Gontor the best, deh…
Smoga selalu menelurkan generasi islami yang jujur, cerdas, berintegritas dan tentu saja soleh. Aamiin…
Merinding saya bacanya Teh Okti. Membayangkan bagaimana perjuangan para santri dalam menyiapkan diri untuk menyambut masa-masa ujian. Apalagi program dan jenis pembelajaran Gontor itu eksklusif, tidak sama dengan pendidikan negara yang banyak dihadapi oleh para pelajar di luar sana.
Saya juga kagum sama Teh Okti yang bisa menyampaikan penjabaran yang begitu rinci. Sementara Gontor tentunya tidaklah mudah untuk berbagi info apa pun karena ke-eksklusivitas-an mereka. Keren Teh.

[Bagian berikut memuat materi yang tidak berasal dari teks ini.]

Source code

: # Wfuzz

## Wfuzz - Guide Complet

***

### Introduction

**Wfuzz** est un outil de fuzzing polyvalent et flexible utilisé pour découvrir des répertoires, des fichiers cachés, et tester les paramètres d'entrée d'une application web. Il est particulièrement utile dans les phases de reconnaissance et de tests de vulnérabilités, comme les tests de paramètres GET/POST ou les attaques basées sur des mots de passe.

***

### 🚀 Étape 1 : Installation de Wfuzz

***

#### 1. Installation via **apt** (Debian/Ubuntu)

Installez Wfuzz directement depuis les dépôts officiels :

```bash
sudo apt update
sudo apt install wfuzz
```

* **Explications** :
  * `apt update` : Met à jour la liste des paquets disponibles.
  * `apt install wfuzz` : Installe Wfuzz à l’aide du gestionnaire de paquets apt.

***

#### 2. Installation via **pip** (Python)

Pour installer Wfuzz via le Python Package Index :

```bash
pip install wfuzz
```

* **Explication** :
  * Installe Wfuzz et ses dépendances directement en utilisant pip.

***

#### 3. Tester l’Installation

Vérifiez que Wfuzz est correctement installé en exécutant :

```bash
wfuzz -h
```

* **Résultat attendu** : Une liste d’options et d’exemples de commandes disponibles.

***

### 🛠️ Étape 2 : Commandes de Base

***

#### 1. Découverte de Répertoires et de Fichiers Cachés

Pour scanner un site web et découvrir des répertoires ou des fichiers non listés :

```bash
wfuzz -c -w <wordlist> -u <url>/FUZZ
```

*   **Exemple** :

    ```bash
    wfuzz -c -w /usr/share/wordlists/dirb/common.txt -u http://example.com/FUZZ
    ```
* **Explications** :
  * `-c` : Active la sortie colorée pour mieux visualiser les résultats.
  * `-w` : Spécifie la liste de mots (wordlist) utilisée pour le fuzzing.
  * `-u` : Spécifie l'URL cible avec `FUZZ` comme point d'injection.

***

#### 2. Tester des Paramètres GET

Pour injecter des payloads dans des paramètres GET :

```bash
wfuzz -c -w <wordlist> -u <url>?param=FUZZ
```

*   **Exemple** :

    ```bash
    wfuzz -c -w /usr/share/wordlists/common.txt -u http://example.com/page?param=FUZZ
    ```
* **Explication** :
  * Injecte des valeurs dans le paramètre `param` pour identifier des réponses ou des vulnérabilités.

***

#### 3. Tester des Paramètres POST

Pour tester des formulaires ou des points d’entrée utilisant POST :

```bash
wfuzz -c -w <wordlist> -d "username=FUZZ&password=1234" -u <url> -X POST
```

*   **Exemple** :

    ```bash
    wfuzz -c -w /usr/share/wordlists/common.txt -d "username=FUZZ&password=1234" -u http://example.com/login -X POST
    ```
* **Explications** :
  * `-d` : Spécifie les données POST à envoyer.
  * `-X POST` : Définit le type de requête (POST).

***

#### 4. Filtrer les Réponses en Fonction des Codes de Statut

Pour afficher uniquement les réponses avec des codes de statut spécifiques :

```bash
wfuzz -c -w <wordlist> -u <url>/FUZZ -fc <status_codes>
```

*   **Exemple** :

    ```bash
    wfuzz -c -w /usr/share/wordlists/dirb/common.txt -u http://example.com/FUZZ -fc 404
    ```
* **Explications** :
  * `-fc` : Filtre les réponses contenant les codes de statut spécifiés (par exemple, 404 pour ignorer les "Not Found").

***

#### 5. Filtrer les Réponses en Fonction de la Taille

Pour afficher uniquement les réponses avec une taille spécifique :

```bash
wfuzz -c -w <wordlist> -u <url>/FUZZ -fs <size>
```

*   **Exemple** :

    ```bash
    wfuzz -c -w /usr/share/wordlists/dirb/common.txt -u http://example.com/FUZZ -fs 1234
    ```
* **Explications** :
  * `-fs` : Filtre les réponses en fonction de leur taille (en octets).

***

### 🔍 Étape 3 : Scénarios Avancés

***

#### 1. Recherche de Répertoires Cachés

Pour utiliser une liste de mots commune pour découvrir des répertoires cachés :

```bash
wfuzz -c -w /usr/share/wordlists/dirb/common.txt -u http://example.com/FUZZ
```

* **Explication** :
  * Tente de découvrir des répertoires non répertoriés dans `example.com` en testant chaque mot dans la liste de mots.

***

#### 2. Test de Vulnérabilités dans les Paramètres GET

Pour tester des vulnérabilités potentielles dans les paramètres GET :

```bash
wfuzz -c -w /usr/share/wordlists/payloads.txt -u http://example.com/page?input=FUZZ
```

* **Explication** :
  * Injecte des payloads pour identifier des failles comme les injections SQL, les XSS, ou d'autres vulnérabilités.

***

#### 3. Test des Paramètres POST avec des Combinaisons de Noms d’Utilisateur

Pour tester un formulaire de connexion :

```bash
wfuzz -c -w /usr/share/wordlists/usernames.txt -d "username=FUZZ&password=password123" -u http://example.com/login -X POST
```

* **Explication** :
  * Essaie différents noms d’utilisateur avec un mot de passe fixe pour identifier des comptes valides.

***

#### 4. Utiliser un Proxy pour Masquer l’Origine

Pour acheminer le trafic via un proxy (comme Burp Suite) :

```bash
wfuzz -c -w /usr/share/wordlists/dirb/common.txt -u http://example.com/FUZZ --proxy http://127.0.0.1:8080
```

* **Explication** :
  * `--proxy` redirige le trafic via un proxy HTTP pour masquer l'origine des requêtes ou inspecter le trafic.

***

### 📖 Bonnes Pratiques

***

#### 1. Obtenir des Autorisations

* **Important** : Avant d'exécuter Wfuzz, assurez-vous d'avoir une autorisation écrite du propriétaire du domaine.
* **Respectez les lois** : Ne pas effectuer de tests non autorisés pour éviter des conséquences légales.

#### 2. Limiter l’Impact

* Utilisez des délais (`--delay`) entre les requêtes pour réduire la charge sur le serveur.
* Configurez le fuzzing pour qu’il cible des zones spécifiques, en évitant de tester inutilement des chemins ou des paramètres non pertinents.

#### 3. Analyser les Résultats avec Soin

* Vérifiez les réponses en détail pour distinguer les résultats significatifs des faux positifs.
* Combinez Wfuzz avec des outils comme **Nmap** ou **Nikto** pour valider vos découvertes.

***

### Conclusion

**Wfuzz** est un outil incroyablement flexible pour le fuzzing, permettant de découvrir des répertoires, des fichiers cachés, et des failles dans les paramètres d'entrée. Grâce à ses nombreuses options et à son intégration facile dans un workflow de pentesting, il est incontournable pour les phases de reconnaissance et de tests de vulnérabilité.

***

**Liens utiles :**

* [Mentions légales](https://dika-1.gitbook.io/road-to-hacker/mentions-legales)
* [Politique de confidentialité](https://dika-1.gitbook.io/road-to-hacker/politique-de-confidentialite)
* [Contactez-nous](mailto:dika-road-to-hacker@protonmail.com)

keren pengawasnya pakai jas
(semula saya ngebayangin santri dan pengawasanya pakai sarung, hihihi maaf)
dan jawabannya harus essay, gak ada pilihan ganda. Bahasanya pun Arab dan Inggris
Lulusan Gontor andai dapat nila A berarti A penuh, bukan A yang kehilangan kaki-kakinya ya?